Based on this, we can have tentative answers:

Why is weight different for polygons 20 and 21, 26 and 27?

That's the most tricky one. Are you sure your polygons have the same area? and are projected in an equal area CRS?

Why are weights ≠ 1 when a polygon falls completely within a raster cell?

From above, extract gives you the opposite answer. Seems a little silly, but you could try rasterize the polygon, and vectorise the raster?

Why does polygon 22 only get 2 values instead of 4 (and polygon 23 and 24 1 value each instead of 2)?

Probably the centroid of the small cell (1/100 of the original one) does not fall in the polygon?

You unfortunately did not provide a reproducible example. But here goes a simple check:

library(raster)
library(tidyverse)
library(sf)

r <- raster(nrows=2, ncols=2)
r[] <- 1:4

plot(r)



outer = matrix(c(-2,2,20,2, 20,-20,-2,-20, -2,2),ncol=2, byrow=TRUE)
pts = list(outer)
pl1 = st_polygon(pts)
plot(pl1, add=TRUE)

# as(st_sfc(pl1),"Spatial")

raster::extract(r, as(st_sfc(pl1),"Spatial"), weights=TRUE, normalizeWeights=FALSE)

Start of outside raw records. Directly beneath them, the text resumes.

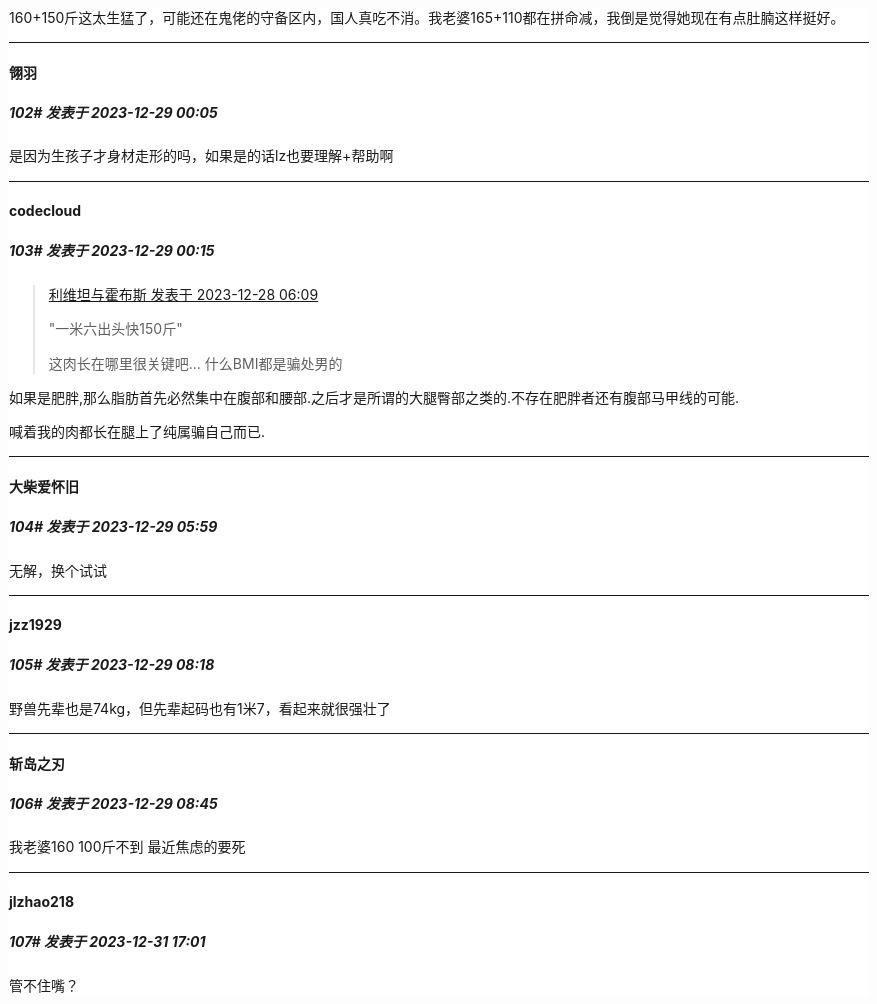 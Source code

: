 160+150斤这太生猛了，可能还在鬼佬的守备区内，国人真吃不消。我老婆165+110都在拼命减，我倒是觉得她现在有点肚腩这样挺好。


*****

####  翎羽  
##### 102#       发表于 2023-12-29 00:05

是因为生孩子才身材走形的吗，如果是的话lz也要理解+帮助啊


*****

####  codecloud  
##### 103#       发表于 2023-12-29 00:15

<blockquote><a href="httphttps://bbs.saraba1st.com/2b/forum.php?mod=redirect&amp;goto=findpost&amp;pid=63462268&amp;ptid=2165680" target="_blank">利维坦与霍布斯 发表于 2023-12-28 06:09</a>

"一米六出头快150斤"

这肉长在哪里很关键吧... 什么BMI都是骗处男的</blockquote>
如果是肥胖,那么脂肪首先必然集中在腹部和腰部.之后才是所谓的大腿臀部之类的.不存在肥胖者还有腹部马甲线的可能.

喊着我的肉都长在腿上了纯属骗自己而已.


*****

####  大柴爱怀旧  
##### 104#       发表于 2023-12-29 05:59

无解，换个试试


*****

####  jzz1929  
##### 105#       发表于 2023-12-29 08:18

野兽先辈也是74kg，但先辈起码也有1米7，看起来就很强壮了


*****

####  斩岛之刃  
##### 106#       发表于 2023-12-29 08:45

我老婆160 100斤不到 最近焦虑的要死


*****

####  jlzhao218  
##### 107#       发表于 2023-12-31 17:01

管不住嘴？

This gives indeed only one cell! now try to disaggregate first:

    r_disag <- disaggregate(r, 10)

raster::extract(r_disag, as(st_sfc(pl1),"Spatial"), weights=TRUE, normalizeWeights=FALSE, df=TRUE) %>%
  group_by(layer) %>%
  summarise(weight=sum(weight)/10^2)

This shows the four cells! Weird result: the 3 cells have the same area... So try further:

    r_disag <- disaggregate(r, 100)

raster::extract(r_disag, as(st_sfc(pl1),"Spatial"), weights=TRUE, normalizeWeights=FALSE, df=TRUE) %>%
  group_by(layer) %>%
  summarise(weight=sum(weight)/100^2)

Now you get the four cells, with apaprently correct coverage.

This is just to understand how it work... disaggregating by 100 gives you 100^2 more pixels, which will be themselves split into 100 ones... UNfeasible.